AT&T ripped into critics, particularly Sprint. AT&T has promised to bring 5,000 overseas call center jobs to the U.S., and it has committed to invest an additional US$8 billion in its network if the merger goes through, said Jim Cicconi, AT&T's senior executive vice president for external and legislative affairs:

"The Communications Workers of America -- which is hardly disinterested in questions of job creation and preservation -- has backed up our commitments," Cicconi said in a statement. "We are waiting for any comparable commitments on jobs or investment from Sprint. So far, however, Sprint has done a far better job of criticizing the investment plans of others than laying out any credible plans of their own."

Sprint's disputes of AT&T's job creation are "hot air, with more than a hint of hypocrisy," he added.

The 96,000 jobs number comes from a May study from the Economic Policy Institute, commissioned by the CWA, a proponent of the merger. The institute based the numbers on AT&T's promised $8 billion network investment. AT&T has been touting the 96,000 jobs estimate in TV ads running in the Washington area.

But AT&T has also estimated it will save $40 billion through merger synergies. A significant amount of those savings will come from job cuts, critics have said.

It is "simply not credible" to say the merger will create jobs when AT&T is counting on payroll reductions to achieve the $40 billion in savings, Regina Keeney, a lawyer for Sprint, wrote in a letter to the U.S. Federal Communications Commission this week. "You can't believe everything you see on TV," she said of AT&T's commercial.

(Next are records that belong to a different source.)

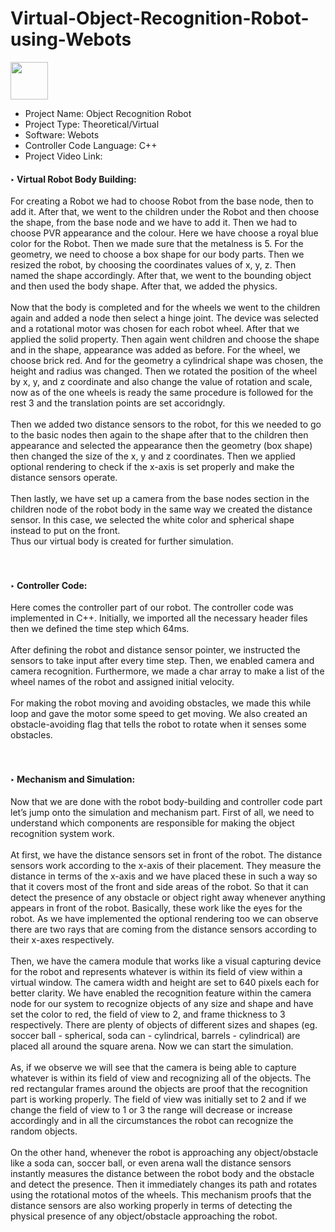 # Virtual-Object-Recognition-Robot-using-Webots
<img src="https://www.google.com/url?sa=i&url=https%3A%2F%2Fwww.theconstructsim.com%2Fwp-content%2Fuploads%2F2015%2F10%2F%3FC%3DD%3BO%3DD&psig=AOvVaw3k_uoFiubtHMwE4aGAim0K&ust=1629546321959000&source=images&cd=vfe&ved=0CAsQjRxqFwoTCLDx1KHDv_ICFQAAAAAdAAAAABAV" style="height: 60px; width: 60px">

<ul>
<li>Project Name: Object Recognition Robot </li>
<li>Project Type: Theoretical/Virtual </li>
<li>Software: Webots </li>
<li>Controller Code Language: C++ </li>
<li>Project Video Link: </li>
</ul>


<h4>‣ Virtual Robot Body Building: </h4>
For creating a Robot we had to choose Robot from the base node, then to add it. After
that, we went to the children under the Robot and then choose the shape, from the base
node and we have to add it. Then we had to choose PVR appearance and the colour. Here we have choose a royal blue color for the Robot. Then we made sure that the
metalness is 5. For the geometry, we need to choose a box shape for our body parts. Then we
resized the robot, by choosing the coordinates values of x, y, z. Then named the
shape accordingly. After that, we went to the bounding object and then used the body
shape. After that, we added the physics. <br> <br> 
Now that the body is completed and for the wheels we went to the children again and added a node then select a hinge joint. The device was selected and a rotational motor was chosen for each robot wheel. After that we applied the solid property. Then again went children and choose the shape and in the shape, appearance was added as before. For the wheel, we choose brick red. And for the geometry a cylindrical shape
was chosen, the height and radius was changed. Then we rotated
the position of the wheel by x, y, and z coordinate and also change the value of rotation and
scale, now as of the one wheels is ready the same procedure is followed for the rest 3 and the translation points are set accoridngly. <br><br> 
Then we added two distance sensors to the robot, for this we needed to go to the basic nodes then
again to the shape after that to the children then appearance and selected the appearance then the
geometry (box shape) then changed the size of the x, y and z coordinates. Then we
applied optional rendering to check if the x-axis is set properly and make the distance sensors
operate. <br> <br> 
Then lastly, we have set up a camera from the base nodes section in the children node of the
robot body in the same way we created the distance sensor. In this case, we selected the white
color and spherical shape instead to put on the front. <br>
Thus our virtual body is created for further simulation. <br> <br> <br> 

<h4>‣ Controller Code: </h4>
Here comes the controller part of our robot. The controller code was implemented in
C++. Initially, we imported all the necessary header files then we defined the time step which
64ms. <br><br> 
After defining the robot and distance sensor pointer, we instructed the sensors to take input after
every time step. Then, we enabled camera and camera recognition.
Furthermore, we made a char array to make a list of the wheel names of the robot and assigned
initial velocity. <br><br> 
For making the robot moving and avoiding obstacles, we made this while loop and gave the
motor some speed to get moving. We also created an obstacle-avoiding flag that tells the robot
to rotate when it senses some obstacles. <br> <br><br> 

<h4>‣ Mechanism and Simulation:</h4>
Now that we are done with the robot body-building and controller code part let’s jump onto the
simulation and mechanism part. First of all, we need to understand which components are
responsible for making the object recognition system work. <br> <br> 
At first, we have the distance sensors set in front of the robot. The distance sensors work
according to the x-axis of their placement. They measure the distance in terms of the x-axis and
we have placed these in such a way so that it covers most of the front and side areas of the robot.
So that it can detect the presence of any obstacle or object right away whenever anything appears
in front of the robot. Basically, these work like the eyes for the robot. As we have implemented
the optional rendering too we can observe there are two rays that are coming from the distance
sensors according to their x-axes respectively. <br><br> 
Then, we have the camera module that works like a visual capturing device for the robot and
represents whatever is within its field of view within a virtual window. The camera width and
height are set to 640 pixels each for better clarity. We have enabled the recognition feature within
the camera node for our system to recognize objects of any size and shape and have set the color
to red, the field of view to 2, and frame thickness to 3 respectively.
There are plenty of objects of different sizes and shapes (eg. soccer ball - spherical, soda can -
cylindrical, barrels - cylindrical) are placed all around the square arena. Now we can start the
simulation. <br> <br> 
As, if we observe we will see that the camera is being able to capture whatever is within its field
of view and recognizing all of the objects. The red rectangular frames around the objects are
proof that the recognition part is working properly. The field of view was initially set to 2 and if
we change the field of view to 1 or 3 the range will decrease or increase accordingly and in all
the circumstances the robot can recognize the random objects. <br> <br> 
On the other hand, whenever the robot is approaching any object/obstacle like a soda can, soccer
ball, or even arena wall the distance sensors instantly measures the distance between the robot
body and the obstacle and detect the presence. Then it immediately changes its path and rotates
using the rotational motos of the wheels. This mechanism proofs that the distance sensors are
also working properly in terms of detecting the physical presence of any object/obstacle
approaching the robot.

CWA called Neumark's study misleading. Since 2002, the number of jobs at AT&T's mobile division has declined from 70,000 to 67,000, but Neumark has focused largely on jobs lost in AT&T's wireline division, the CWA said in a press release. T-Mobile's parent company, Deutsche Telekom, has stopped investing in the U.S. company, putting it on a "downward path" leading to job cuts, the CWA said.

Tuesday's event, organized by groups opposed to the deal, follows a request from the Media Access Project, a law firm focused on digital rights, for Washington TV station WUSA to remove the AT&T commercial. MAP Senior Vice President Andrew Jay Schwartzman called the commercial "misleading."

Schwartzman said Tuesday he plans to ask other stations to remove the advertising, after WUSA called the commercial "opinion."

AT&T called MAP's actions "ironic," when the organization works to protect free speech rights. "Apparently those rights extend only to speakers with whom MAP agrees," Joan Marsh, AT&T's vice president of federal regulatory affairs, wrote in a blog post. "In short, MAP takes issue with the content of our ads, so they are asking a local broadcaster to censor them."